Work to complete –
The lines to transcribe begin with the one containing "pip install numpy" and end with the last line below; reproduce them exactly, without the pictures.

═══ Supplied data

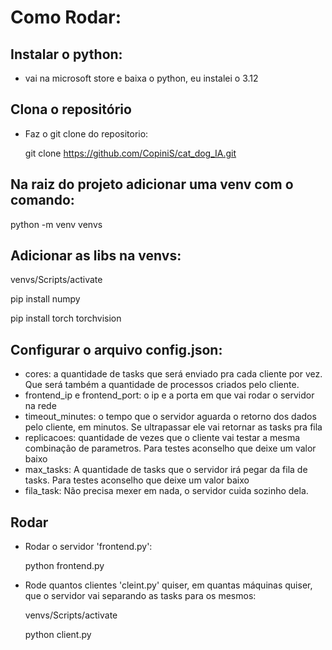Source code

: # Como Rodar:

## Instalar o python:
- vai na microsoft store e baixa o python, eu instalei o 3.12

## Clona o repositório

- Faz o git clone do repositorio:

  git clone https://github.com/CopiniS/cat_dog_IA.git

## Na raiz do projeto adicionar uma venv com o comando:

  python -m venv venvs

## Adicionar as libs na venvs:

  venvs/Scripts/activate

  pip install numpy

  pip install torch torchvision

## Configurar o arquivo config.json:
- cores: a quantidade de tasks que será enviado pra cada cliente por vez. Que será também a quantidade de processos criados pelo cliente.
- frontend_ip e frontend_port: o ip e a porta em que vai rodar o servidor na rede 
- timeout_minutes: o tempo que o servidor aguarda o retorno dos dados pelo cliente, em minutos. Se ultrapassar ele vai retornar as tasks pra fila
- replicacoes: quantidade de vezes que o cliente vai testar a mesma combinação de parametros. Para testes aconselho que deixe um valor baixo
- max_tasks: A quantidade de tasks que o servidor irá pegar da fila de tasks. Para testes aconselho que deixe um valor baixo
- fila_task: Não precisa mexer em nada, o servidor cuida sozinho dela. 

## Rodar

- Rodar o servidor 'frontend.py':

  python frontend.py

- Rode quantos clientes 'cleint.py' quiser, em quantas máquinas quiser, que o servidor vai separando as tasks para os mesmos:

  venvs/Scripts/activate

  python client.py

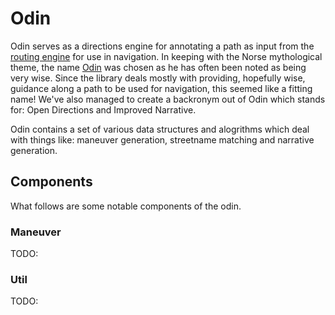 # Odin #

Odin serves as a directions engine for annotating a path as input from the [routing engine](https://github.com/valhalla/thor) for use in navigation. In keeping with the Norse mythological theme, the name [Odin](http://en.wikipedia.org/wiki/Odin) was chosen as he has often been noted as being very wise. Since the library deals mostly with providing, hopefully wise, guidance along a path to be used for navigation, this seemed like a fitting name! We've also managed to create a backronym out of Odin which stands for: Open Directions and Improved Narrative.

Odin contains a set of various data structures and alogrithms which deal with things like: maneuver generation, streetname matching and narrative generation.

## Components ##

What follows are some notable components of the odin.

### Maneuver ###

TODO:

### Util ###

TODO:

══════

Response –
  pip install numpy

  pip install torch torchvision

## Configurar o arquivo config.json:
- cores: a quantidade de tasks que será enviado pra cada cliente por vez. Que será também a quantidade de processos criados pelo cliente.
- frontend_ip e frontend_port: o ip e a porta em que vai rodar o servidor na rede 
- timeout_minutes: o tempo que o servidor aguarda o retorno dos dados pelo cliente, em minutos. Se ultrapassar ele vai retornar as tasks pra fila
- replicacoes: quantidade de vezes que o cliente vai testar a mesma combinação de parametros. Para testes aconselho que deixe um valor baixo
- max_tasks: A quantidade de tasks que o servidor irá pegar da fila de tasks. Para testes aconselho que deixe um valor baixo
- fila_task: Não precisa mexer em nada, o servidor cuida sozinho dela. 

## Rodar

- Rodar o servidor 'frontend.py':

  python frontend.py

- Rode quantos clientes 'cleint.py' quiser, em quantas máquinas quiser, que o servidor vai separando as tasks para os mesmos:

  venvs/Scripts/activate

  python client.py

 # Odin #

Odin serves as a directions engine for annotating a path as input from the [routing engine](https://github.com/valhalla/thor) for use in navigation. In keeping with the Norse mythological theme, the name [Odin](http://en.wikipedia.org/wiki/Odin) was chosen as he has often been noted as being very wise. Since the library deals mostly with providing, hopefully wise, guidance along a path to be used for navigation, this seemed like a fitting name! We've also managed to create a backronym out of Odin which stands for: Open Directions and Improved Narrative.

Odin contains a set of various data structures and alogrithms which deal with things like: maneuver generation, streetname matching and narrative generation.

## Components ##

What follows are some notable components of the odin.

### Maneuver ###

TODO:

### Util ###

TODO:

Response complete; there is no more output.